## Activity
Please copy every record below exactly and leave out the pictures.

## Dataset extract
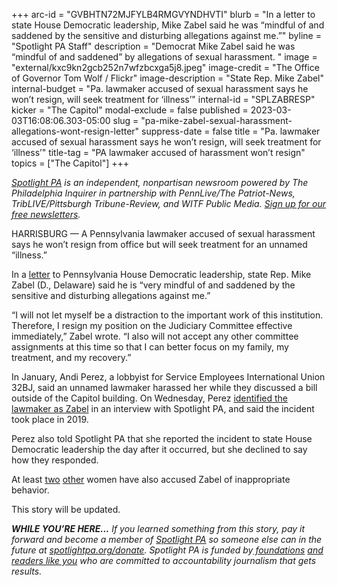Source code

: +++
arc-id = "GVBHTN72MJFYLB4RMGVYNDHVTI"
blurb = "In a letter to state House Democratic leadership, Mike Zabel said he was “mindful of and saddened by the sensitive and disturbing allegations against me.”"
byline = "Spotlight PA Staff"
description = "Democrat Mike Zabel said he was “mindful of and saddened” by allegations of sexual harassment. "
image = "external/kxc9kn2gcb252n7wfzbcxga5j8.jpeg"
image-credit = "The Office of Governor Tom Wolf / Flickr"
image-description = "State Rep. Mike Zabel"
internal-budget = "Pa. lawmaker accused of sexual harassment says he won’t resign, will seek treatment for ‘illness’"
internal-id = "SPLZABRESP"
kicker = "The Capitol"
modal-exclude = false
published = 2023-03-03T16:08:06.303-05:00
slug = "pa-mike-zabel-sexual-harassment-allegations-wont-resign-letter"
suppress-date = false
title = "Pa. lawmaker accused of sexual harassment says he won’t resign, will seek treatment for ‘illness’"
title-tag = "PA lawmaker accused of harassment won’t resign"
topics = ["The Capitol"]
+++

<a href="https://www.spotlightpa.org/"><i>Spotlight PA</i></a><i> is an independent, nonpartisan newsroom powered by The Philadelphia Inquirer in partnership with PennLive/The Patriot-News, TribLIVE/Pittsburgh Tribune-Review, and WITF Public Media. </i><a href="https://www.spotlightpa.org/newsletters"><i>Sign up for our free newsletters</i></a><i>.</i>

HARRISBURG — A Pennsylvania lawmaker accused of sexual harassment says he won’t resign from office but will seek treatment for an unnamed “illness.”

In a <a href="https://www.scribd.com/document/629217366/Rep-Mike-Zabel-letter-to-leadership">letter</a> to Pennsylvania House Democratic leadership, state Rep. Mike Zabel (D., Delaware) said he is “very mindful of and saddened by the sensitive and disturbing allegations against me.”

<script src="https://www.spotlightpa.org/embed.js" async></script><div data-spl-embed-version="1" data-spl-src="https://www.spotlightpa.org/embeds/newsletter/"></div>


“I will not let myself be a distraction to the important work of this institution. Therefore, I resign my position on the Judiciary Committee effective immediately,” Zabel wrote. “I also will not accept any other committee assignments at this time so that I can better focus on my family, my treatment, and my recovery.”

In January, Andi Perez, a lobbyist for Service Employees International Union 32BJ, said an unnamed lawmaker harassed her while they discussed a bill outside of the Capitol building. On Wednesday, Perez <a href="https://www.spotlightpa.org/news/2023/03/pa-house-mike-zabel-alleged-sexual-harassment-lobbyist/">identified the lawmaker as Zabel</a> in an interview with Spotlight PA, and said the incident took place in 2019.

Perez also told Spotlight PA that she reported the incident to state House Democratic leadership the day after it occurred, but she declined to say how they responded.

At least <a href="https://broadandliberty.com/2023/03/01/source-delaware-county-rep-mike-zabel-is-alleged-groper-of-lobbyist-also-sexually-propositioned-fellow-state-house-member/">two</a> <a href="https://medium.com/@colleenkennedy/in-the-summer-of-2018-i-was-hired-by-then-candidate-mike-zabel-to-be-his-campaign-manager-238efa354859">other</a> women have also accused Zabel of inappropriate behavior.

This story will be updated.

<i><b>WHILE YOU’RE HERE...</b></i><i> If you learned something from this story, pay it forward and become a member of </i><a href="https://www.spotlightpa.org/"><i>Spotlight PA</i></a><i> so someone else can in the future at </i><a href="http://spotlightpa.org/donate"><i>spotlightpa.org/donate</i></a><i>. Spotlight PA is funded by</i><a href="https://www.spotlightpa.org/support"><i> foundations</i></a><i> </i><a href="https://www.spotlightpa.org/support"><i>and readers like you</i></a><i> who are committed to accountability journalism that gets results.</i>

## Response to this exercise
Source code

: +++
arc-id = "GVBHTN72MJFYLB4RMGVYNDHVTI"
blurb = "In a letter to state House Democratic leadership, Mike Zabel said he was “mindful of and saddened by the sensitive and disturbing allegations against me.”"
byline = "Spotlight PA Staff"
description = "Democrat Mike Zabel said he was “mindful of and saddened” by allegations of sexual harassment. "
image = "external/kxc9kn2gcb252n7wfzbcxga5j8.jpeg"
image-credit = "The Office of Governor Tom Wolf / Flickr"
image-description = "State Rep. Mike Zabel"
internal-budget = "Pa. lawmaker accused of sexual harassment says he won’t resign, will seek treatment for ‘illness’"
internal-id = "SPLZABRESP"
kicker = "The Capitol"
modal-exclude = false
published = 2023-03-03T16:08:06.303-05:00
slug = "pa-mike-zabel-sexual-harassment-allegations-wont-resign-letter"
suppress-date = false
title = "Pa. lawmaker accused of sexual harassment says he won’t resign, will seek treatment for ‘illness’"
title-tag = "PA lawmaker accused of harassment won’t resign"
topics = ["The Capitol"]
+++

<a href="https://www.spotlightpa.org/"><i>Spotlight PA</i></a><i> is an independent, nonpartisan newsroom powered by The Philadelphia Inquirer in partnership with PennLive/The Patriot-News, TribLIVE/Pittsburgh Tribune-Review, and WITF Public Media. </i><a href="https://www.spotlightpa.org/newsletters"><i>Sign up for our free newsletters</i></a><i>.</i>

HARRISBURG — A Pennsylvania lawmaker accused of sexual harassment says he won’t resign from office but will seek treatment for an unnamed “illness.”

In a <a href="https://www.scribd.com/document/629217366/Rep-Mike-Zabel-letter-to-leadership">letter</a> to Pennsylvania House Democratic leadership, state Rep. Mike Zabel (D., Delaware) said he is “very mindful of and saddened by the sensitive and disturbing allegations against me.”

<script src="https://www.spotlightpa.org/embed.js" async></script><div data-spl-embed-version="1" data-spl-src="https://www.spotlightpa.org/embeds/newsletter/"></div>


“I will not let myself be a distraction to the important work of this institution. Therefore, I resign my position on the Judiciary Committee effective immediately,” Zabel wrote. “I also will not accept any other committee assignments at this time so that I can better focus on my family, my treatment, and my recovery.”

In January, Andi Perez, a lobbyist for Service Employees International Union 32BJ, said an unnamed lawmaker harassed her while they discussed a bill outside of the Capitol building. On Wednesday, Perez <a href="https://www.spotlightpa.org/news/2023/03/pa-house-mike-zabel-alleged-sexual-harassment-lobbyist/">identified the lawmaker as Zabel</a> in an interview with Spotlight PA, and said the incident took place in 2019.

Perez also told Spotlight PA that she reported the incident to state House Democratic leadership the day after it occurred, but she declined to say how they responded.

At least <a href="https://broadandliberty.com/2023/03/01/source-delaware-county-rep-mike-zabel-is-alleged-groper-of-lobbyist-also-sexually-propositioned-fellow-state-house-member/">two</a> <a href="https://medium.com/@colleenkennedy/in-the-summer-of-2018-i-was-hired-by-then-candidate-mike-zabel-to-be-his-campaign-manager-238efa354859">other</a> women have also accused Zabel of inappropriate behavior.

This story will be updated.

<i><b>WHILE YOU’RE HERE...</b></i><i> If you learned something from this story, pay it forward and become a member of </i><a href="https://www.spotlightpa.org/"><i>Spotlight PA</i></a><i> so someone else can in the future at </i><a href="http://spotlightpa.org/donate"><i>spotlightpa.org/donate</i></a><i>. Spotlight PA is funded by</i><a href="https://www.spotlightpa.org/support"><i> foundations</i></a><i> </i><a href="https://www.spotlightpa.org/support"><i>and readers like you</i></a><i> who are committed to accountability journalism that gets results.</i>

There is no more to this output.